Hundreds 'occupy' Raleigh, Durham to echo Wall Street protest
Posted October 2, 2011 10:45 p.m. EDT
Updated October 3, 2011 6:39 a.m. EDT
Raleigh, N.C. — Hundreds of people gathered in downtown Raleigh and Durham on Sunday to show solidarity with an ongoing protest against corporate greed and social inequality on Wall Street.
The Occupy Wall Street movement started with just a dozen college students three weeks ago, but has spread across the nation despite a lack of clear leadership and concrete proposals to fix the ailing economy. The protesters themselves, however, say the gatherings are a way to express mounting frustration about lopsided distributions of money and power in the United States.
Tanya Glover attended the Occupy Raleigh protest at Moore Square Sunday evening. She said she feels like the American people are getting "dumped on" by corporations and Congress.
"The (bank bailout) money went straight back into the pockets of CEOs and corporations," she said. "We work harder, we get taxed more. The corporations give money to the politicians and the politicians are serving the corporations. The corporations are not people."
She said not matter what she does or how hard she works, she continues to get poorer while the rich get richer.

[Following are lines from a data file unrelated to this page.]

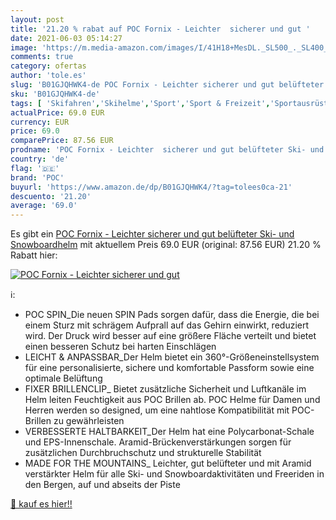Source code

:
```yaml
---
layout: post
title: '21.20 % rabat auf POC Fornix - Leichter  sicherer und gut '
date: 2021-06-03 05:14:27
image: 'https://m.media-amazon.com/images/I/41H18+MesDL._SL500_._SL400_.jpg'
comments: true
category: ofertas
author: 'tole.es'
slug: 'B01GJQHWK4-de POC Fornix - Leichter sicherer und gut belüfteter Ski- und...'
sku: 'B01GJQHWK4-de'
tags: [ 'Skifahren','Skihelme','Sport','Sport & Freizeit','Sportausrüstung & -bekleidung','Wintersport','poc', ]
actualPrice: 69.0 EUR
currency: EUR
price: 69.0
comparePrice: 87.56 EUR
prodname: 'POC Fornix - Leichter  sicherer und gut belüfteter Ski- und Snowboardhelm'
country: 'de'
flag: '🇩🇪'
brand: 'POC'
buyurl: 'https://www.amazon.de/dp/B01GJQHWK4/?tag=tolees0ca-21'
descuento: '21.20'
average: '69.0'
---
```


Es gibt ein [POC Fornix - Leichter  sicherer und gut belüfteter Ski- und Snowboardhelm](https://www.amazon.de/dp/B01GJQHWK4/?tag=tolees0ca-21) mit aktuellem Preis 69.0 EUR (original: 87.56 EUR) 21.20 % Rabatt hier:

[![POC Fornix - Leichter  sicherer und gut ](https://m.media-amazon.com/images/I/41H18+MesDL._SL500_._SL400_.jpg)](https://www.amazon.de/dp/B01GJQHWK4/?tag=tolees0ca-21)

ℹ️:

- POC SPIN_Die neuen SPIN Pads sorgen dafür, dass die Energie, die bei einem Sturz mit schrägem Aufprall auf das Gehirn einwirkt, reduziert wird. Der Druck wird besser auf eine größere Fläche verteilt und bietet einen besseren Schutz bei harten Einschlägen
- LEICHT & ANPASSBAR_Der Helm bietet ein 360°-Größeneinstellsystem für eine personalisierte, sichere und komfortable Passform sowie eine optimale Belüftung
- FIXER BRILLENCLIP_ Bietet zusätzliche Sicherheit und Luftkanäle im Helm leiten Feuchtigkeit aus POC Brillen ab. POC Helme für Damen und Herren werden so designed, um eine nahtlose Kompatibilität mit POC-Brillen zu gewährleisten
- VERBESSERTE HALTBARKEIT_Der Helm hat eine Polycarbonat-Schale und EPS-Innenschale. Aramid-Brückenverstärkungen sorgen für zusätzlichen Durchbruchschutz und strukturelle Stabilität
- MADE FOR THE MOUNTAINS_ Leichter, gut belüfteter und mit Aramid verstärkter Helm für alle Ski- und Snowboardaktivitäten und Freeriden in den Bergen, auf und abseits der Piste

[🛒 kauf es hier!!](https://www.amazon.de/dp/B01GJQHWK4/?tag=tolees0ca-21)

"I've never done anything like this before and I don't know everything that's going on and I don't pretend to understand it all. I know that I get up every morning and I bust my butt to take care of my family and I'm getting nowhere," Glover said.

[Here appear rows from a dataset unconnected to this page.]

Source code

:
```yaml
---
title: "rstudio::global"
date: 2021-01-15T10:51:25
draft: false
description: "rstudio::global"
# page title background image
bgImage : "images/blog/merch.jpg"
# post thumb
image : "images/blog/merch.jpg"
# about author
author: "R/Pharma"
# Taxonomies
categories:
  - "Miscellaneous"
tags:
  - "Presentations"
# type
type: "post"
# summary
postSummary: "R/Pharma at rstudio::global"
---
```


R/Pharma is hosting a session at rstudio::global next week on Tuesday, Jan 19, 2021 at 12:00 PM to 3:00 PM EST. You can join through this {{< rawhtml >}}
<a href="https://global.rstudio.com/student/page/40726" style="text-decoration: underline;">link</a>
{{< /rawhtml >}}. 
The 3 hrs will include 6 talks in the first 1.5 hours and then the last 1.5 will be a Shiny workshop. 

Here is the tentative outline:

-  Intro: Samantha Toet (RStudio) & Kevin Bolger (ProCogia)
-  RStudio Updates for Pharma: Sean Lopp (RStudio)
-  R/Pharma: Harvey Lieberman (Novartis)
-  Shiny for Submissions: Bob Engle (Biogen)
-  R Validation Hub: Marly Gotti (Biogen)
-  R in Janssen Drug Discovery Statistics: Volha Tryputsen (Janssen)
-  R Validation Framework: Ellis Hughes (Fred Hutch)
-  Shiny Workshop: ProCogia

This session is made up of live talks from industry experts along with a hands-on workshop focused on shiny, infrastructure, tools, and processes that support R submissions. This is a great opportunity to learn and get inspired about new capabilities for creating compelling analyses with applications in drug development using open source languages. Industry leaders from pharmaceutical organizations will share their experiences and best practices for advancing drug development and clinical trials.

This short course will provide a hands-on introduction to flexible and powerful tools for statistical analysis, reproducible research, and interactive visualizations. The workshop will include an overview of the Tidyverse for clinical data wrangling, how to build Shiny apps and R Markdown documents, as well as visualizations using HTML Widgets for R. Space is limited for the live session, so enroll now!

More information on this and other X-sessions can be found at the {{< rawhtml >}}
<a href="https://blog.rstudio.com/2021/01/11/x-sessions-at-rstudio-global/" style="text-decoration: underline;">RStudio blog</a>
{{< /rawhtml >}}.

Rep. Brad Miller, a Democrat who represents the state's 13th District, which includes Raleigh, came to listen to protesters' concerns. He said it's a question of injustice.

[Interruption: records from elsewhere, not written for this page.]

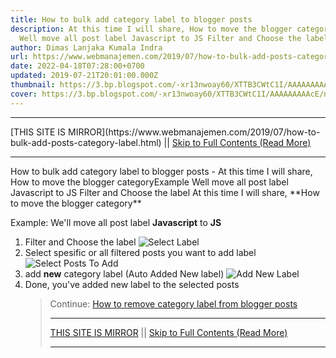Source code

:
 ```yaml
---
title: How to bulk add category label to blogger posts
description: At this time I will share, How to move the blogger categoryExample
  Well move all post label Javascript to JS Filter and Choose the label
author: Dimas Lanjaka Kumala Indra
url: https://www.webmanajemen.com/2019/07/how-to-bulk-add-posts-category-label.html
date: 2022-04-18T07:28:00+0700
updated: 2019-07-21T20:01:00.000Z
thumbnail: https://3.bp.blogspot.com/-xr13nwoay60/XTTB3CWtC1I/AAAAAAAAAcE/nrHcc8rWjm8kit-VSE7gcqimjMOreeUHgCLcBGAs/s1600/Screenshot_2.png
cover: https://3.bp.blogspot.com/-xr13nwoay60/XTTB3CWtC1I/AAAAAAAAAcE/nrHcc8rWjm8kit-VSE7gcqimjMOreeUHgCLcBGAs/s1600/Screenshot_2.png
---
```


<hr/> [THIS SITE IS MIRROR](https://www.webmanajemen.com/2019/07/how-to-bulk-add-posts-category-label.html) || <a href="https://www.webmanajemen.com/2019/07/how-to-bulk-add-posts-category-label.html" rel="follow" class="button" id="read-more">Skip to Full Contents (Read More)</a> <hr/> How to bulk add category label to blogger posts - At this time I will share, How to move the blogger categoryExample Well move all post label Javascript to JS Filter and Choose the label At this time I will share, **How to move the blogger category**  

Example: We'll move all post label **Javascript** to **JS**

1.  Filter and Choose the label ![Select Label](https://3.bp.blogspot.com/-xr13nwoay60/XTTB3CWtC1I/AAAAAAAAAcE/nrHcc8rWjm8kit-VSE7gcqimjMOreeUHgCLcBGAs/s1600/Screenshot_2.png)
2.  Select spesific or all filtered posts you want to add label ![Select Posts To Add](https://3.bp.blogspot.com/-bQLv54teFnA/XTTC5FSECfI/AAAAAAAAAcc/sKqFaDMJZeQa2Ls3XUv1iDpGuWRl05eiQCLcBGAs/s1600/Screenshot_3.png)
3.  add **new** category label (Auto Added New label) ![Add New Label](https://3.bp.blogspot.com/-ItAVFqVRmzI/XTTAae-vmrI/AAAAAAAAAb4/zwl3PYBJ-Ikm74EPR2clQt1Awxzkea81gCLcBGAs/s1600/Screenshot_1.png)
4.  Done, you've added new label to the selected posts
    > Continue: [How to remove category label from blogger posts](../../2019/07/how-to-bulk-delete-label-from-blogger.md) <hr/> [THIS SITE IS MIRROR](https://www.webmanajemen.com/2019/07/how-to-bulk-add-posts-category-label.html) || <a href="https://www.webmanajemen.com/2019/07/how-to-bulk-add-posts-category-label.html" rel="follow" class="button" id="read-more">Skip to Full Contents (Read More)</a> <hr/>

"The people who caused the financial crisis (and) the painful recession that we've been through seem to have gotten off scot-free," Miller said. "The people who did suffer were really without blame, and that offends people."
Protester J.J. Jiang agreed.
"The taxpayers' money bailed them out and they didn't sacrifice anything, but actually they benefited," Jiang said.
Miller said he thinks people's anger can be fueled to affect policy decisions.
"Maybe we need to start with the anger and then develop the proposals based on that," he said. "I think if you ask people here, they would say, 'Yeah, banks ought not be as big as they are.' There are legislative proposals – I introduced one in the House that went nowhere – but if there was a movement behind it, pushing it, it would make a big difference."
Glover said the protests are a step in the right direction.
"It's groups like this that have changed America," she said. "It may take a long time, but it will happen. I believe it."